> _The task_
Print back every record below, exactly as it stands.

> _Input data_
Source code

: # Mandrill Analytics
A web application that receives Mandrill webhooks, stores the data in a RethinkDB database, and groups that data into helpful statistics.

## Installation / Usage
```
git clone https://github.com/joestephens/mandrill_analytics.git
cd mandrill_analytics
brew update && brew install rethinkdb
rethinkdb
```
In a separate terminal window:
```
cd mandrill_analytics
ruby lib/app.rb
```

> _Task response_
Source code

: # Mandrill Analytics
A web application that receives Mandrill webhooks, stores the data in a RethinkDB database, and groups that data into helpful statistics.

## Installation / Usage
```
git clone https://github.com/joestephens/mandrill_analytics.git
cd mandrill_analytics
brew update && brew install rethinkdb
rethinkdb
```
In a separate terminal window:
```
cd mandrill_analytics
ruby lib/app.rb
```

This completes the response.